We don’t know specifically what weights matter or why.

That’s very different than not understanding what processes are taking place.

Subbarao Kambhampati, who seems to only use X is a good resource. He points out how the CoT text is not of semantic importantce.

This work from his team shows how few 'reasoning' traces are valid.

https://atharva.gundawar.com/searchformer_response_analysis....

This paper shows how the scratch space gets transformers to PTIME from TC0 without it.

https://arxiv.org/abs/2502.02393

OpenAI may be able to do more in the long term because they don't show the <think> and can spend more of that scratch space on improving answers vs appeasing users, but time will show.

Remember that probabilistic checkable proofs show how random data can improve computation.

The AI field has always had a problem with wishful mnomics.

But it is probably not a binary choice, if we could get the scratch space to reliably simulate Dykstra' shunting and convert to postfix as an example, that would be great.

> Humans too generate thoughts in sequence,

You don’t know this. I don’t feel like I generate thoughts in sequence, for me it feels hierarchical.

> can't arbitrarily mutate what came before

Uhh… what?

Do you remember your memories as a child? Or what you ate for breakfast 3 weeks ago?

Have you ever misremembered an event or half remembered a solution to a problem?

The information in human minds are entirely mutable. They are not like computers…

> It's not a bag full of NULLs that just pulls next words from a look-up table.

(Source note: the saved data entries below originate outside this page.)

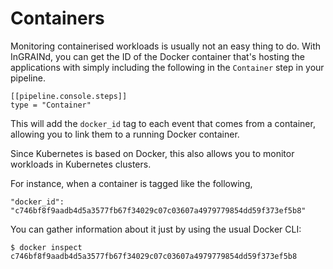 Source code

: # Containers

Monitoring containerised workloads is usually not an easy thing to
do. With InGRAINd, you can get the ID of the Docker container that's
hosting the applications with simply including the following in the
`Container` step in your pipeline.

	[[pipeline.console.steps]]
	type = "Container"

This will add the `docker_id` tag to each event that comes from a
container, allowing you to link them to a running Docker container.

Since Kubernetes is based on Docker, this also allows you to monitor
workloads in Kubernetes clusters.

For instance, when a container is tagged like the following,

    "docker_id": "c746bf8f9aadb4d5a3577fb67f34029c07c03607a4979779854dd59f373ef5b8"
	
You can gather information about it just by using the usual Docker CLI:

    $ docker inspect c746bf8f9aadb4d5a3577fb67f34029c07c03607a4979779854dd59f373ef5b8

Funny enough, the attention mechanism that’s popular right now is effectively lots and lots of stacked look up tables. That’s how it’s taught as well (what with the Q K and V)

Tho I don’t think that’s a requirement for LLMs in general.

I find a lot of people who half understand cognition and understand computing look at LLMs and work backwards to convince themselves that it’s “thinking” or doing more cognitive functions like we humans do. It’s personification bias.

Not OP.

> Do you remember your memories as a child? Or what you ate for breakfast 3 weeks ago?

For me, this seems like conjuring up and thinking about a childhood event is like putting what came out of my nebulous 'memory' fresh into context at the point in time you are thinking about it, along with whatever thoughts I had about it (how embarrassed I was, how I felt proud because of X, etc). As that context fades into the past, some of those thoughts may get mixed back into that region of my 'memory' associated with that event.